From behind the lashed curtain of his narrowed eyes, he watc
hed her approach as if his life depended on it. Her face was blooming, he noted with approval, and her eyes were shining with life and with health. She wore dark trousers and a big, soft oatmeal-coloured sweater. Big as a man’s sweater, he thought viciously, and felt a stab of anger. But, big as it was, it could not disguise the definite swell of her belly and the anger transmuted into fierce and atavistic pride as he realised that the swell was part of him. His child in her belly. And, to his horror and shock, he felt the early, aching throb of desire.
‘Eve,’ he said.
He spoke pleasantly, but as he would to some casual acquaintance. It was as if they were oceans apart. There was no kiss on either cheek, no guiding of the arm to her seat. Nothing to treat her in any way as special. In fact, he seemed almost to recoil from her and she wasn’t quite sure why that should hurt as much as it did.

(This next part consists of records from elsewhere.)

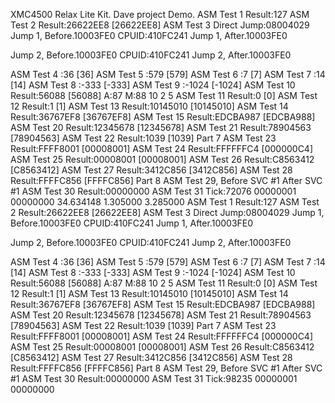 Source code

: XMC4500 Relax Lite Kit. Dave project Demo.
ASM Test 1 Result:127
ASM Test 2 Result:26622EE8  [26622EE8]
ASM Test 3 Direct Jump:08004029
Jump 1, Before.10003FE0
CPUID:410FC241
Jump 1, After.10003FE0

Jump 2, Before.10003FE0
CPUID:410FC241
Jump 2, After.10003FE0

ASM Test 4 :36  [36]
ASM Test 5 :579 [579]
ASM Test 6 :7   [7]
ASM Test 7 :14  [14]
ASM Test 8 :-333    [-333]
ASM Test 9 :-1024   [-1024]
ASM Test 10 Result:56088    [56088]
A:87
M:88
10 2 5
ASM Test 11 Result:0    [0]
ASM Test 12 Result:1    [1]
ASM Test 13 Result:10145010 [10145010]
ASM Test 14 Result:36767EF8 [36767EF8]
ASM Test 15 Result:EDCBA987 [EDCBA988]
ASM Test 20 Result:12345678 [12345678]
ASM Test 21 Result:78904563 [78904563]
ASM Test 22 Result:1039 [1039]
Part 7
ASM Test 23 Result:FFFF8001 [00008001]
ASM Test 24 Result:FFFFFFC4 [000000C4]
ASM Test 25 Result:00008001 [00008001]
ASM Test 26 Result:C8563412 [C8563412]
ASM Test 27 Result:3412C856 [3412C856]
ASM Test 28 Result:FFFFC856 [FFFFC856]
Part 8
ASM Test 29, Before SVC #1
After SVC #1
ASM Test 30 Result:00000000
ASM Test 31 Tick:72076
00000001    00000000
34.634148
1.305000 3.285000
ASM Test 1 Result:127
ASM Test 2 Result:26622EE8  [26622EE8]
ASM Test 3 Direct Jump:08004029
Jump 1, Before.10003FE0
CPUID:410FC241
Jump 1, After.10003FE0

Jump 2, Before.10003FE0
CPUID:410FC241
Jump 2, After.10003FE0

ASM Test 4 :36  [36]
ASM Test 5 :579 [579]
ASM Test 6 :7   [7]
ASM Test 7 :14  [14]
ASM Test 8 :-333    [-333]
ASM Test 9 :-1024   [-1024]
ASM Test 10 Result:56088    [56088]
A:87
M:88
10 2 5
ASM Test 11 Result:0    [0]
ASM Test 12 Result:1    [1]
ASM Test 13 Result:10145010 [10145010]
ASM Test 14 Result:36767EF8 [36767EF8]
ASM Test 15 Result:EDCBA987 [EDCBA988]
ASM Test 20 Result:12345678 [12345678]
ASM Test 21 Result:78904563 [78904563]
ASM Test 22 Result:1039 [1039]
Part 7
ASM Test 23 Result:FFFF8001 [00008001]
ASM Test 24 Result:FFFFFFC4 [000000C4]
ASM Test 25 Result:00008001 [00008001]
ASM Test 26 Result:C8563412 [C8563412]
ASM Test 27 Result:3412C856 [3412C856]
ASM Test 28 Result:FFFFC856 [FFFFC856]
Part 8
ASM Test 29, Before SVC #1
After SVC #1
ASM Test 30 Result:00000000
ASM Test 31 Tick:98235
00000001    00000000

‘Luca,’ she said evenly, and sat down.
‘How formal we are with each other,’ he mocked softly. ‘Why, we speak as strangers, Eve. Who would know, to look at us—that we have made such beautiful love together, and that we have created a child which grows beneath your heart?’
His words were like weapons. The child beneath her heart. Didn’t that phrase mock her with the tantalising image of what it could have been like, if theirs were a normal, loving relationship? And, at the same time, didn’t it manage to emphasise just what little there was, or ever had been between them?
Was he trying to wound her, to pay her back?
How calm he looked today, light years away from the man who had stared at her in complete and utter disbelief when she had refused his offer to marry her.
‘I don’t want to marry you!’ she had declared. ‘You just want to use marriage to acquire me, and to acquire rights over our baby! Just as you would a business deal!’
He had neither denied nor confirmed it. Just given her a long, considering look and said flatly, ‘And that is your decision?’